Cosa ha impedito a Boris Johnson, trionfante nell’ultimo summit con Bruxelles, di portare a casa la Brexit? Cosa si agita dietro le continue manovre di Palazzo che, a Londra, impallinano ogni deal? “La prima regola della politica è imparare a contare” diceva il presidente americano Lyndon B. Johnson. Questa regola, il biondissimo omonimo inglese ha dimostrato di saperla attuare. Nelle febbrili trattative che hanno accompagnato il suo rientro in patria verso il voto del “Super Saturday” (sabato scorso) il primo ministro confidava di avere i numeri per chiudere la partita della vita e portare il Regno Unito fuori dall’Europa con un accordo. E ci era quasi riuscito, pescando tra i ribelli da lui stesso espulsi dal suo partito e tra quelli nel Labour Party convinti che la misura sia ormai colma e che la Brexit vada comunque fatta. Ma qualcosa, nel suo piano perfetto, non ha funzionato ed è stato proprio lo sgambetto ordito con l’approvazione dell’emendamento “Letwin” ad evidenziarlo. Prima di dire di sì alla Brexit-secondo-Boris-Johnson, il parlamento chiede altro tempo: ci sono ancora dei numeri da chiarire, delle questioni da dirimere mentre si fa richiesta di mettere nero su bianco la definizione dei termini legislativi di questo divorzio.
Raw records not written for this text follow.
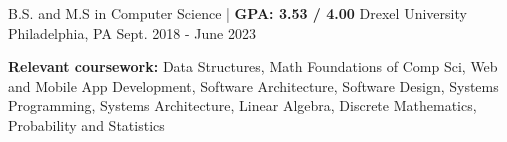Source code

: 

\begin{cventries}

  \cventry
  {B.S. and M.S in Computer Science | \textbf{ GPA: 3.53 / 4.00}} %
  {Drexel University} %
  {Philadelphia, PA} %
  {Sept. 2018 - June 2023} %
  {
    \begin{cvitems} %
      \item {\color{darktext} \textbf{Relevant coursework:}} Data Structures, Math Foundations of Comp Sci, Web and Mobile App Development,
      Software Architecture, Software Design, Systems Programming, Systems Architecture,
      Linear Algebra, Discrete Mathematics, Probability and Statistics
    \end{cvitems}
  }

\end{cventries}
La Brexit comincia dopo la Brexit

È a tutti chiaro che siglare un accordo con l’Europa (il deal) e approvarlo in parlamento, non chiude affatto la partita della Brexit, ma in realtà la apre. Il deal su cui la politica britannica si accapiglia da più di 1200 giorni è un testo di cornice, la base di un divorzio che ancora non definisce esattamente i termini della separazione pur mettendo in chiaro i tre assunti della fase 1. La gestione dei cittadini europei in Uk e degli inglesi sparsi in Europa; la questione irlandese e il conto da pagare per l’uscita dall’Unione.

Quando il Parlamento avrà votato definitivamente un ok al deal – cioè alla fase 1 -l’incertezza generata da tre anni di trattative sarà superata, ma ci si tufferà in un’altra grande fase di incertezza, ovvero quella indeterminazione transitoria che porterà a definire le regole del gioco, a scenari mutati. E questo interesserà, ad esempio, un piano di “free trade deals” del Regno Unito con il resto del mondo, così come un “Jumbo free trade agreement” con l’Europa, che ambisce a restare un partner speciale. Tutto ancora da scrivere e concordare e i più ottimisti stimano che questa definizione richiederà almeno altri 5 anni di lavoro.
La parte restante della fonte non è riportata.